Jailed Kremlin critic Navalny moved to unknown location: Allies
Allies of Navalny say the Russian opposition leader has been moved from the prison where he was serving his sentence.
Russian opposition leader Alexey Navalny has been abruptly transferred from a prison where he was serving his sentence to an undisclosed location, according to his allies.
Navalny, Russia’s most prominent opposition leader, has cast President Vladimir Putin’s Russia as a dystopian state run by thieves and criminals where wrong is portrayed as right and judges are in fact representatives of a doomed elite.
Navalny’s top aide informed about the transfer on the Telegram app on Tuesday.
Just last month, Navalny lambasted Putin via video link in a Russian court, saying the Kremlin chief started a “stupid war” that was butchering the innocent people of both Ukraine and Russia.
When his lawyer arrived at Correctional Colony No 2, a prison camp in Pokrov, 119km (74 miles) east of Moscow, he was told, “There is no such convict here,” according to Navalny’s chief of staff Leonid Volkov.
“Where Alexey is now, and which colony he is being taken to, we don’t know,” Volkov said in a statement on Telegram.

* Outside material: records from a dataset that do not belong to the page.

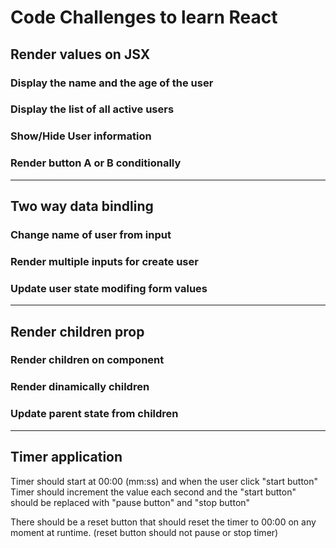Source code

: # Code Challenges to learn React 


## Render values on JSX 

### Display the name and the age of the user

### Display the list of all active users 

### Show/Hide User information  

### Render button A or B conditionally

--- 

## Two way data bindling 

### Change name of user from input 

### Render multiple inputs for create user

### Update user state modifing form values

---

## Render children prop 

### Render children on component 

### Render dinamically children 

### Update parent state from children 

---

## Timer application

Timer should start at 00:00 (mm:ss) and when the user click "start button" 
Timer should increment the value each second and the "start button" should be replaced 
with "pause button" and "stop button" 

There should be a reset button that should reset the timer to 00:00 on any moment at runtime.
(reset button should not pause or stop timer)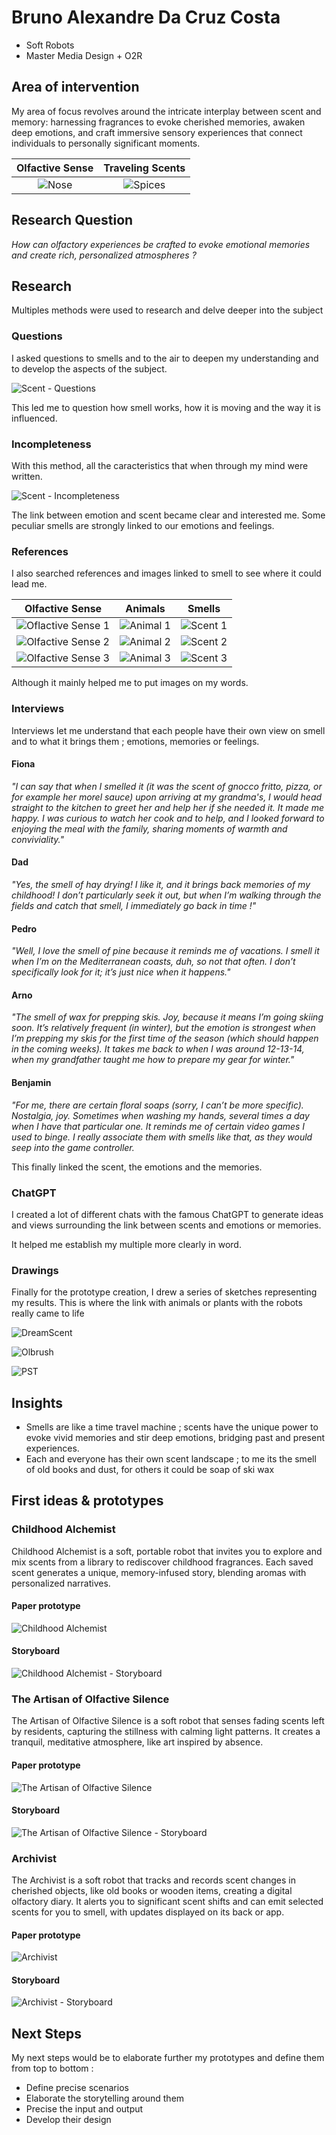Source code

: # Bruno Alexandre Da Cruz Costa

- Soft Robots
- Master Media Design + O2R

## Area of intervention

My area of focus revolves around the intricate interplay between scent and memory: harnessing fragrances to evoke cherished memories, awaken deep emotions, and craft immersive sensory experiences that connect individuals to personally significant moments.

Olfactive Sense           | Traveling Scents
:-------------------------:|:-------------------------:
![Nose](https://github.com/Psemata/softrobotics/blob/main/images/2024-10-18/nose-4.png)  |  ![Spices](https://github.com/Psemata/softrobotics/blob/main/images/2024-10-16/cooking-13.jpg)

## Research Question

_How can olfactory experiences be crafted to evoke emotional memories and create rich, personalized atmospheres ?_

## Research

Multiples methods were used to research and delve deeper into the subject

### Questions

I asked questions to smells and to the air to deepen my understanding and to develop the aspects of the subject.

![Scent - Questions](https://github.com/Psemata/softrobotics/blob/main/images/2024-11-06/smell-questions.png)

This led me to question how smell works, how it is moving and the way it is influenced.

### Incompleteness

With this method, all the caracteristics that when through my mind were written.

![Scent - Incompleteness](https://github.com/Psemata/softrobotics/blob/main/images/2024-11-06/smell-incompleteness.png)

The link between emotion and scent became clear and interested me. Some peculiar smells are strongly linked to our emotions and feelings.

### References

I also searched references and images linked to smell to see where it could lead me.

Olfactive Sense           | Animals | Smells
:-------------------------:|:-------------------------:|:-------------------------:
![Oflactive Sense 1](https://github.com/Psemata/softrobotics/blob/main/images/2024-10-18/anatomy-2.png) | ![Animal 1](https://github.com/Psemata/softrobotics/blob/main/images/2024-10-18/animal-3.png) | ![Scent 1](https://github.com/Psemata/softrobotics/blob/main/images/2024-10-18/scent-8.png)
![Olfactive Sense 2](https://github.com/Psemata/softrobotics/blob/main/images/2024-10-18/nose-2.png) | ![Animal 2](https://github.com/Psemata/softrobotics/blob/main/images/2024-10-18/animal-4.png) | ![Scent 2](https://github.com/Psemata/softrobotics/blob/main/images/2024-10-18/scent-10.png)
![Olfactive Sense 3](https://github.com/Psemata/softrobotics/blob/main/images/2024-10-18/scent-12.png) | ![Animal 3](https://github.com/Psemata/softrobotics/blob/main/images/2024-10-18/animal-1.png) | ![Scent 3](https://github.com/Psemata/softrobotics/blob/main/images/2024-10-18/air-flow-2.png)

Although it mainly helped me to put images on my words.

### Interviews

Interviews let me understand that each people have their own view on smell and to what it brings them ; emotions, memories or feelings.

#### Fiona

_"I can say that when I smelled it (it was the scent of gnocco fritto, pizza, or for example her morel sauce) upon arriving at my grandma's, I would head straight to the kitchen to greet her and help her if she needed it. It made me happy. I was curious to watch her cook and to help, and I looked forward to enjoying the meal with the family, sharing moments of warmth and conviviality."_

#### Dad

_"Yes, the smell of hay drying!
I like it, and it brings back memories of my childhood!
I don’t particularly seek it out, but when I’m walking through the fields and catch that smell, I immediately go back in time !"_

#### Pedro

_"Well, I love the smell of pine because it reminds me of vacations. I smell it when I’m on the Mediterranean coasts, duh, so not that often. I don’t specifically look for it; it’s just nice when it happens."_

#### Arno

_"The smell of wax for prepping skis.
Joy, because it means I’m going skiing soon. It’s relatively frequent (in winter), but the emotion is strongest when I’m prepping my skis for the first time of the season (which should happen in the coming weeks).
It takes me back to when I was around 12-13-14, when my grandfather taught me how to prepare my gear for winter."_

#### Benjamin

_"For me, there are certain floral soaps (sorry, I can’t be more specific).
Nostalgia, joy.
Sometimes when washing my hands, several times a day when I have that particular one.
It reminds me of certain video games I used to binge. I really associate them with smells like that, as they would seep into the game controller._

This finally linked the scent, the emotions and the memories.

### ChatGPT

I created a lot of different chats with the famous ChatGPT to generate ideas and views surrounding the link between scents and emotions or memories.

It helped me establish my multiple more clearly in word.

### Drawings

Finally for the prototype creation, I drew a series of sketches representing my results. This is where the link with animals or plants with the robots really came to life

![DreamScent](https://github.com/Psemata/softrobotics/blob/main/images/2024-10-25/DreamScent.jpg)

![Olbrush](https://github.com/Psemata/softrobotics/blob/main/images/2024-10-25/Olbrush.jpg)

![PST](https://github.com/Psemata/softrobotics/blob/main/images/2024-10-25/PST.jpg)

## Insights

- Smells are like a time travel machine ; scents have the unique power to evoke vivid memories and stir deep emotions, bridging past and present experiences.
- Each and everyone has their own scent landscape ; to me its the smell of old books and dust, for others it could be soap of ski wax

## First ideas & prototypes

### Childhood Alchemist

Childhood Alchemist is a soft, portable robot that invites you to explore and mix scents from a library to rediscover childhood fragrances. Each saved scent generates a unique, memory-infused story, blending aromas with personalized narratives.

#### Paper prototype

![Childhood Alchemist](https://github.com/Psemata/softrobotics/blob/main/images/2024-11-05/childhoodalchemist-paperprototype.jpg)

#### Storyboard

![Childhood Alchemist - Storyboard](https://github.com/Psemata/softrobotics/blob/main/images/2024-11-06/childhoodalchemist-storyboard-new.jpg)

### The Artisan of Olfactive Silence

The Artisan of Olfactive Silence is a soft robot that senses fading scents left by residents, capturing the stillness with calming light patterns. It creates a tranquil, meditative atmosphere, like art inspired by absence.

#### Paper prototype

![The Artisan of Olfactive Silence](https://github.com/Psemata/softrobotics/blob/main/images/2024-11-05/theartisanofolfactorysilence-paperprototype.jpg)

#### Storyboard

![The Artisan of Olfactive Silence - Storyboard](https://github.com/Psemata/softrobotics/blob/main/images/2024-11-06/artisanolfactivesilence-storyboard-new.jpg)

### Archivist

The Archivist is a soft robot that tracks and records scent changes in cherished objects, like old books or wooden items, creating a digital olfactory diary. It alerts you to significant scent shifts and can emit selected scents for you to smell, with updates displayed on its back or app.

#### Paper prototype

![Archivist](https://github.com/Psemata/softrobotics/blob/main/images/2024-11-05/archivist-paperprototype.jpg)

#### Storyboard

![Archivist - Storyboard](https://github.com/Psemata/softrobotics/blob/main/images/2024-11-06/archivist-storyboard-new.jpg)

## Next Steps

My next steps would be to elaborate further my prototypes and define them from top to bottom :

- Define precise scenarios
- Elaborate the storytelling around them
- Precise the input and output
- Develop their design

Lawyer Olga Mikhaylova told Russia’s state news agency TASS that Navalny’s lawyers were told he was transferred to a maximum-security prison, “but which one, we weren’t told.”
Navalny’s spokeswoman said there was speculation that he was being taken to the high-security penal colony IK-6 Melekhovo near Vladimir, about 250km (155 miles) east of Moscow.

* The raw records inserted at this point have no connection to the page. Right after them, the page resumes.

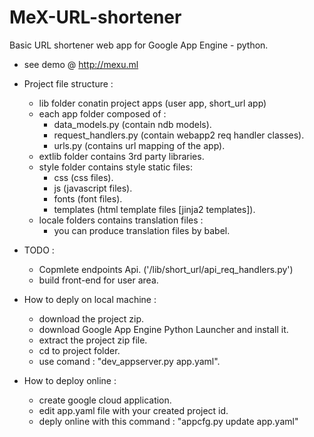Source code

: # MeX-URL-shortener
Basic URL shortener web app for Google App Engine - python.
- see demo @ http://mexu.ml
* Project file structure :
  - lib folder conatin project apps (user app, short_url app)
  - each app folder composed of :
    - data_models.py (contain ndb models).
    - request_handlers.py (contain webapp2 req handler classes).
    - urls.py (contains url mapping of the app).
  - extlib folder contains 3rd party libraries.
  - style folder contains style static files:
    - css (css files).
    - js (javascript files).
    - fonts (font files).
    - templates (html template files [jinja2 templates]).
  - locale folders contains translation files :
    - you can produce translation files by babel.

* TODO :
  - Copmlete endpoints Api. ('/lib/short_url/api_req_handlers.py')
  - build front-end for user area.

* How to deply on local machine :
  - download the project zip.
  - download Google App Engine Python Launcher and install it.
  - extract the project zip file.
  - cd to project folder.
  - use comand : "dev_appserver.py app.yaml".

* How to deploy online :
  - create google cloud application.
  - edit app.yaml file with your created project id.
  - deply online with this command : "appcfg.py update app.yaml"
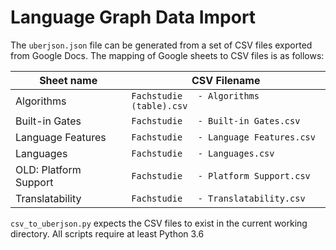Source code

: # Language Graph Data Import

The `uberjson.json` file can be generated from a set of CSV files exported from Google Docs.
The mapping of Google sheets to CSV files is as follows:

| Sheet name            | CSV Filename                             |
|-----------------------|------------------------------------------|
| Algorithms            | `Fachstudie   - Algorithms (table).csv`  |
| Built-in Gates        | `Fachstudie   - Built-in Gates.csv`      |
| Language Features     | `Fachstudie   - Language Features.csv`   |
| Languages             | `Fachstudie   - Languages.csv`           |
| OLD: Platform Support | `Fachstudie   - Platform Support.csv`    |
| Translatability       | `Fachstudie   - Translatability.csv`     |

`csv_to_uberjson.py` expects the CSV files to exist in the current working directory.
All scripts require at least Python 3.6
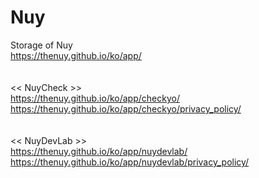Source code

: # Nuy
Storage of Nuy
<br>https://thenuy.github.io/ko/app/
<br>
<br>
<br><< NuyCheck >>
<br>https://thenuy.github.io/ko/app/checkyo/
<br>https://thenuy.github.io/ko/app/checkyo/privacy_policy/
<br>
<br>
<br><< NuyDevLab >>
<br>https://thenuy.github.io/ko/app/nuydevlab/
<br>https://thenuy.github.io/ko/app/nuydevlab/privacy_policy/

“The problem with his transfer to another colony is not only that the high-security colony is much scarier: it is more that we don’t know where Alexey is,” his spokeswoman Kira Yarmysh said.

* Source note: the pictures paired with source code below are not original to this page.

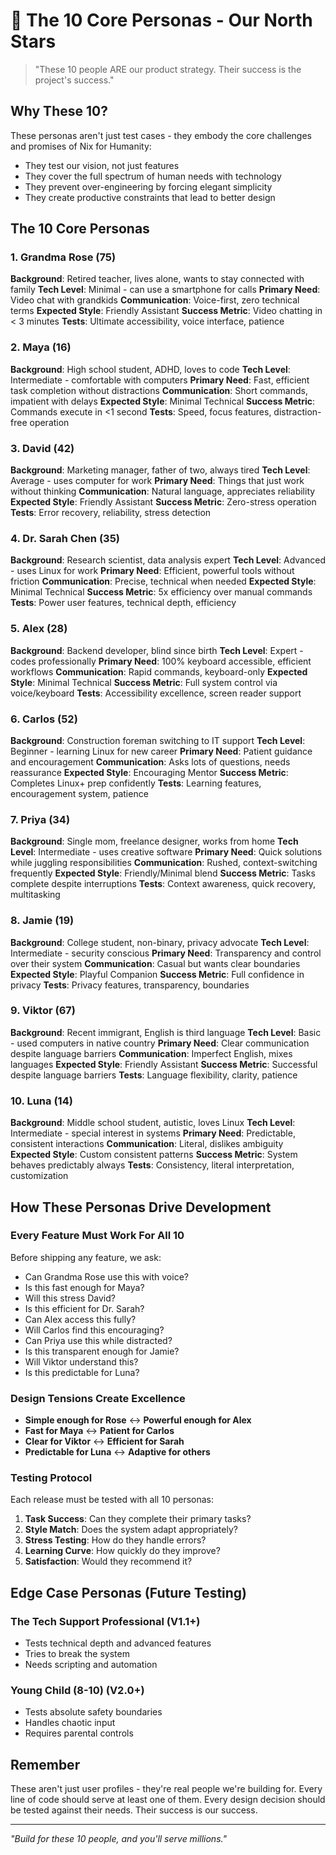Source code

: # 👥 The 10 Core Personas - Our North Stars

> "These 10 people ARE our product strategy. Their success is the project's success."

## Why These 10?

These personas aren't just test cases - they embody the core challenges and promises of Nix for Humanity:
- They test our vision, not just features
- They cover the full spectrum of human needs with technology
- They prevent over-engineering by forcing elegant simplicity
- They create productive constraints that lead to better design

## The 10 Core Personas

### 1. Grandma Rose (75) 
**Background**: Retired teacher, lives alone, wants to stay connected with family
**Tech Level**: Minimal - can use a smartphone for calls
**Primary Need**: Video chat with grandkids
**Communication**: Voice-first, zero technical terms
**Expected Style**: Friendly Assistant
**Success Metric**: Video chatting in < 3 minutes
**Tests**: Ultimate accessibility, voice interface, patience

### 2. Maya (16)
**Background**: High school student, ADHD, loves to code
**Tech Level**: Intermediate - comfortable with computers
**Primary Need**: Fast, efficient task completion without distractions
**Communication**: Short commands, impatient with delays
**Expected Style**: Minimal Technical
**Success Metric**: Commands execute in <1 second
**Tests**: Speed, focus features, distraction-free operation

### 3. David (42)
**Background**: Marketing manager, father of two, always tired
**Tech Level**: Average - uses computer for work
**Primary Need**: Things that just work without thinking
**Communication**: Natural language, appreciates reliability
**Expected Style**: Friendly Assistant
**Success Metric**: Zero-stress operation
**Tests**: Error recovery, reliability, stress detection

### 4. Dr. Sarah Chen (35)
**Background**: Research scientist, data analysis expert
**Tech Level**: Advanced - uses Linux for work
**Primary Need**: Efficient, powerful tools without friction
**Communication**: Precise, technical when needed
**Expected Style**: Minimal Technical
**Success Metric**: 5x efficiency over manual commands
**Tests**: Power user features, technical depth, efficiency

### 5. Alex (28)
**Background**: Backend developer, blind since birth
**Tech Level**: Expert - codes professionally
**Primary Need**: 100% keyboard accessible, efficient workflows
**Communication**: Rapid commands, keyboard-only
**Expected Style**: Minimal Technical
**Success Metric**: Full system control via voice/keyboard
**Tests**: Accessibility excellence, screen reader support

### 6. Carlos (52)
**Background**: Construction foreman switching to IT support
**Tech Level**: Beginner - learning Linux for new career
**Primary Need**: Patient guidance and encouragement
**Communication**: Asks lots of questions, needs reassurance
**Expected Style**: Encouraging Mentor
**Success Metric**: Completes Linux+ prep confidently
**Tests**: Learning features, encouragement system, patience

### 7. Priya (34)
**Background**: Single mom, freelance designer, works from home
**Tech Level**: Intermediate - uses creative software
**Primary Need**: Quick solutions while juggling responsibilities
**Communication**: Rushed, context-switching frequently
**Expected Style**: Friendly/Minimal blend
**Success Metric**: Tasks complete despite interruptions
**Tests**: Context awareness, quick recovery, multitasking

### 8. Jamie (19)
**Background**: College student, non-binary, privacy advocate
**Tech Level**: Intermediate - security conscious
**Primary Need**: Transparency and control over their system
**Communication**: Casual but wants clear boundaries
**Expected Style**: Playful Companion
**Success Metric**: Full confidence in privacy
**Tests**: Privacy features, transparency, boundaries

### 9. Viktor (67)
**Background**: Recent immigrant, English is third language
**Tech Level**: Basic - used computers in native country
**Primary Need**: Clear communication despite language barriers
**Communication**: Imperfect English, mixes languages
**Expected Style**: Friendly Assistant
**Success Metric**: Successful despite language barriers
**Tests**: Language flexibility, clarity, patience

### 10. Luna (14)
**Background**: Middle school student, autistic, loves Linux
**Tech Level**: Intermediate - special interest in systems
**Primary Need**: Predictable, consistent interactions
**Communication**: Literal, dislikes ambiguity
**Expected Style**: Custom consistent patterns
**Success Metric**: System behaves predictably always
**Tests**: Consistency, literal interpretation, customization

## How These Personas Drive Development

### Every Feature Must Work For All 10
Before shipping any feature, we ask:
- Can Grandma Rose use this with voice?
- Is this fast enough for Maya?
- Will this stress David?
- Is this efficient for Dr. Sarah?
- Can Alex access this fully?
- Will Carlos find this encouraging?
- Can Priya use this while distracted?
- Is this transparent enough for Jamie?
- Will Viktor understand this?
- Is this predictable for Luna?

### Design Tensions Create Excellence
- **Simple enough for Rose** ↔️ **Powerful enough for Alex**
- **Fast for Maya** ↔️ **Patient for Carlos**
- **Clear for Viktor** ↔️ **Efficient for Sarah**
- **Predictable for Luna** ↔️ **Adaptive for others**

### Testing Protocol
Each release must be tested with all 10 personas:
1. **Task Success**: Can they complete their primary tasks?
2. **Style Match**: Does the system adapt appropriately?
3. **Stress Testing**: How do they handle errors?
4. **Learning Curve**: How quickly do they improve?
5. **Satisfaction**: Would they recommend it?

## Edge Case Personas (Future Testing)

### The Tech Support Professional (V1.1+)
- Tests technical depth and advanced features
- Tries to break the system
- Needs scripting and automation

### Young Child (8-10) (V2.0+)
- Tests absolute safety boundaries
- Handles chaotic input
- Requires parental controls

## Remember

These aren't just user profiles - they're real people we're building for. Every line of code should serve at least one of them. Every design decision should be tested against their needs. Their success is our success.

---

*"Build for these 10 people, and you'll serve millions."*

“He is one-to-one with the system that has already tried to kill him.”
Russia’s prison service could not be reached for immediate comment.
Navalny earned admiration from the disparate Russian opposition for voluntarily returning to Russia in 2021 from Germany where he underwent treatment for what Western laboratory tests showed was an attempt to poison him with a nerve agent in Siberia.
He was arrested upon returning from Germany and handed a two-and-a-half-year sentence for a parole violation.
On March 24, Navalny was sentenced to a further nine years in prison for fraud and contempt of court. The opposition leader has said the charges against him are fabricated and aimed at thwarting his political ambitions.
In the sentence, the judge ordered that Navalny be transferred to a maximum-security prison, where his rights to visits and correspondence will be reduced. He was supposed to be transferred to one after he lost his appeal.
Navalny’s political network has been largely dismantled since his jailing, having been banned as an “extremist” organisation. Senior aides and organisers have either been jailed or forced into exile.
The opposition leader said two weeks ago that he had been charged in a new criminal case with creating an extremist organisation and inciting hatred towards the authorities, offences that carry a maximum jail term of 15 more years.